Saved entries:
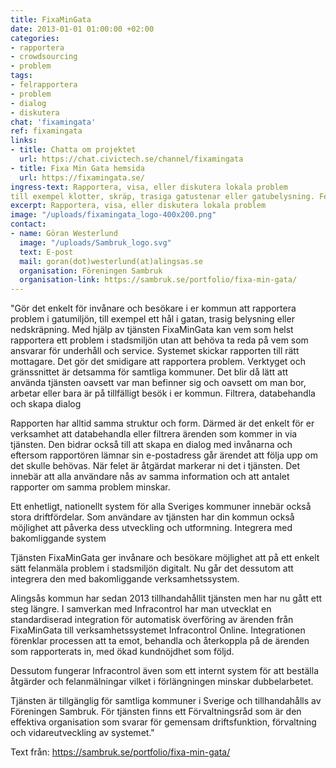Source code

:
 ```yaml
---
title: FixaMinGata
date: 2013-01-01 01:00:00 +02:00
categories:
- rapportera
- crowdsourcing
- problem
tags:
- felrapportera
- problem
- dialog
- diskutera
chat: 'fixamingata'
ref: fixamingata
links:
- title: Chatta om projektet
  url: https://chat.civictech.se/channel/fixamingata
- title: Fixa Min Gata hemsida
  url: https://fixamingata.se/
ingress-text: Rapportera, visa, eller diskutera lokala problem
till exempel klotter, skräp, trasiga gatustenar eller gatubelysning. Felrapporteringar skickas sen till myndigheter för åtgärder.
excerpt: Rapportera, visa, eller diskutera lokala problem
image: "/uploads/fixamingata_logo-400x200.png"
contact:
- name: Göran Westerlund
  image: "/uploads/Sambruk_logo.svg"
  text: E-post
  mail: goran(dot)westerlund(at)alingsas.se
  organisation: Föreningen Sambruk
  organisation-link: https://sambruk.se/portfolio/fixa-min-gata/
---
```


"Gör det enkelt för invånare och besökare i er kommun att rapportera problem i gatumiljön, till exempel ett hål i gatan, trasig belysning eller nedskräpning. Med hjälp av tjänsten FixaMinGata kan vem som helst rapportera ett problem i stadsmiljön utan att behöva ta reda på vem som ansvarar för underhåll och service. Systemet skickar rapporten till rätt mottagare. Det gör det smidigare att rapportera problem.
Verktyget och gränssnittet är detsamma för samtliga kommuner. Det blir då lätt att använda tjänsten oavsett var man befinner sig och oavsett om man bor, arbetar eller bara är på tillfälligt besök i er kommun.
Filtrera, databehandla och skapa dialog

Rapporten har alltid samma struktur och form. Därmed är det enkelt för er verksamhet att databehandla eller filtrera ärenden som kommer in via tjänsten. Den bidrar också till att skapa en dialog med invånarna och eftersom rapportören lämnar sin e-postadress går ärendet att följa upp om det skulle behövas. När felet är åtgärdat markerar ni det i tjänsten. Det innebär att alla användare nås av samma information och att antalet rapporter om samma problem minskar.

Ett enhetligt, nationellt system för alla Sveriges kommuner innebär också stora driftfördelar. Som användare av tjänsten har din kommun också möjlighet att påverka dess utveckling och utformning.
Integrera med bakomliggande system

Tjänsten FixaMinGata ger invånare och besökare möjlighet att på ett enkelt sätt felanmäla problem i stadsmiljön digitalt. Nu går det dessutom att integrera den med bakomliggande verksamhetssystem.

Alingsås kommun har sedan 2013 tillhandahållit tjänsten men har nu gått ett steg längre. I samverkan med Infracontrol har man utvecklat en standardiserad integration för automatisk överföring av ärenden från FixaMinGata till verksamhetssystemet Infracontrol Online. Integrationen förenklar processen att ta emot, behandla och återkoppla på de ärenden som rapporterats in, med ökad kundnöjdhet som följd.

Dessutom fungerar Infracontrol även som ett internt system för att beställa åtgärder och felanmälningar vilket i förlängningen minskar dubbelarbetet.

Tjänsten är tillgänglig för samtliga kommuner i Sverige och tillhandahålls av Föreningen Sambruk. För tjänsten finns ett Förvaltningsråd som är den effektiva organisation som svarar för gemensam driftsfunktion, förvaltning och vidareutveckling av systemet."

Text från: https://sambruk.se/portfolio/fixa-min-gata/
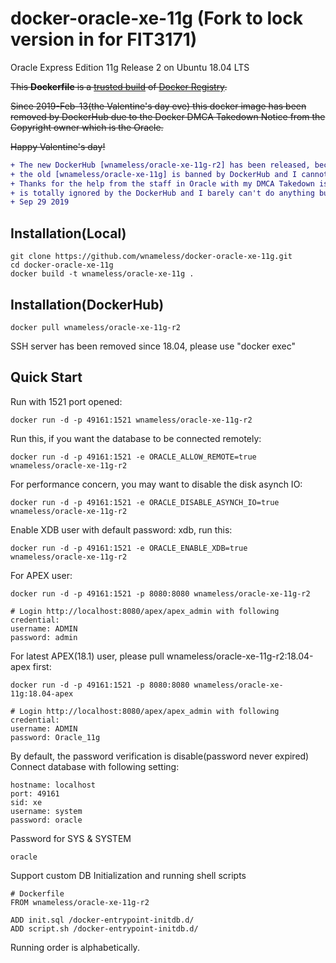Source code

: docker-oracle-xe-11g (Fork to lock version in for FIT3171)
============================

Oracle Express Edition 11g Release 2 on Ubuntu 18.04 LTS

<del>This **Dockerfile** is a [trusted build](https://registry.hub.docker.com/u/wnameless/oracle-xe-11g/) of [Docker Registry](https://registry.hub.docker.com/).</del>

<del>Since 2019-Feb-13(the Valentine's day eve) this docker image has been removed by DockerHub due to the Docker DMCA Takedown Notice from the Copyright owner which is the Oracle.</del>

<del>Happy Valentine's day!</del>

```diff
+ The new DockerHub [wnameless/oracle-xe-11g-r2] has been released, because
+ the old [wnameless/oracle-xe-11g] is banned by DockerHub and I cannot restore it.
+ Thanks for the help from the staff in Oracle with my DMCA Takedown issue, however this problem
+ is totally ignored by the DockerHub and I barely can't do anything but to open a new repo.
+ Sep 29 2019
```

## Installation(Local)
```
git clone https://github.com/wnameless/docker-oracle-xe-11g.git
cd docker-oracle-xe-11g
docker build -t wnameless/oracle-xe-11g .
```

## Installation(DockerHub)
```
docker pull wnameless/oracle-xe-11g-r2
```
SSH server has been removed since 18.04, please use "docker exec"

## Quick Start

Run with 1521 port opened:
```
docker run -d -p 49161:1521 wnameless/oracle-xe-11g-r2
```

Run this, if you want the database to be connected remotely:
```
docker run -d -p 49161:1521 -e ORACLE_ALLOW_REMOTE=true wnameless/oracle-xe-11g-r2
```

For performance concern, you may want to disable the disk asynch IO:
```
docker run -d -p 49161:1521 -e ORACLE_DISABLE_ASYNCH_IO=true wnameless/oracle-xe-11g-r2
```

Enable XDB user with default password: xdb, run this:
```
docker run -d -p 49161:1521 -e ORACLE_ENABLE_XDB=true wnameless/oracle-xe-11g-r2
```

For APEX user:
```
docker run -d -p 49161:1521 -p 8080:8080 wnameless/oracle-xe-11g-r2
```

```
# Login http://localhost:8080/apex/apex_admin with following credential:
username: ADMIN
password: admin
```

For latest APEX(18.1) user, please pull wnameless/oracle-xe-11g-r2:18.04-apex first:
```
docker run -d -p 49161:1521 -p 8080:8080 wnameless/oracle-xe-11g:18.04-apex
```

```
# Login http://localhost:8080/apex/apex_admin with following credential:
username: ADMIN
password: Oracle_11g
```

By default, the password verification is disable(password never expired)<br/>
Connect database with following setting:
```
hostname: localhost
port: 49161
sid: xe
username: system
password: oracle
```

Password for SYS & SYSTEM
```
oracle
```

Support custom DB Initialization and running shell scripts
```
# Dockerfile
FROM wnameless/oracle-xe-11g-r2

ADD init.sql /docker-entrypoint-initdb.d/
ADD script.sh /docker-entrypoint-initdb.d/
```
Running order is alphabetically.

▶ ACTIVITY:
Among the records, find all lines that include the string "Installation" and return them.

▶ WRITTEN ANSWER:
## Installation(Local)
## Installation(DockerHub)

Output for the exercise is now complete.